**INSTRUCTIONS FOR THE TASK:** Look for the string "This" in the material below. Copy every line where you find it.

--------

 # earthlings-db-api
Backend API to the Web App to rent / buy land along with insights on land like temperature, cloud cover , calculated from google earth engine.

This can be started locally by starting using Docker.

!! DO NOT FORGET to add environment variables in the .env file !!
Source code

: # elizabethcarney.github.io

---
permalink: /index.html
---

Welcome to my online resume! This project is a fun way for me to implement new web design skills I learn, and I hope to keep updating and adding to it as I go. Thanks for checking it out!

--------

**PROBLEM SOLUTION:**
This can be started locally by starting using Docker.
Welcome to my online resume! This project is a fun way for me to implement new web design skills I learn, and I hope to keep updating and adding to it as I go. Thanks for checking it out!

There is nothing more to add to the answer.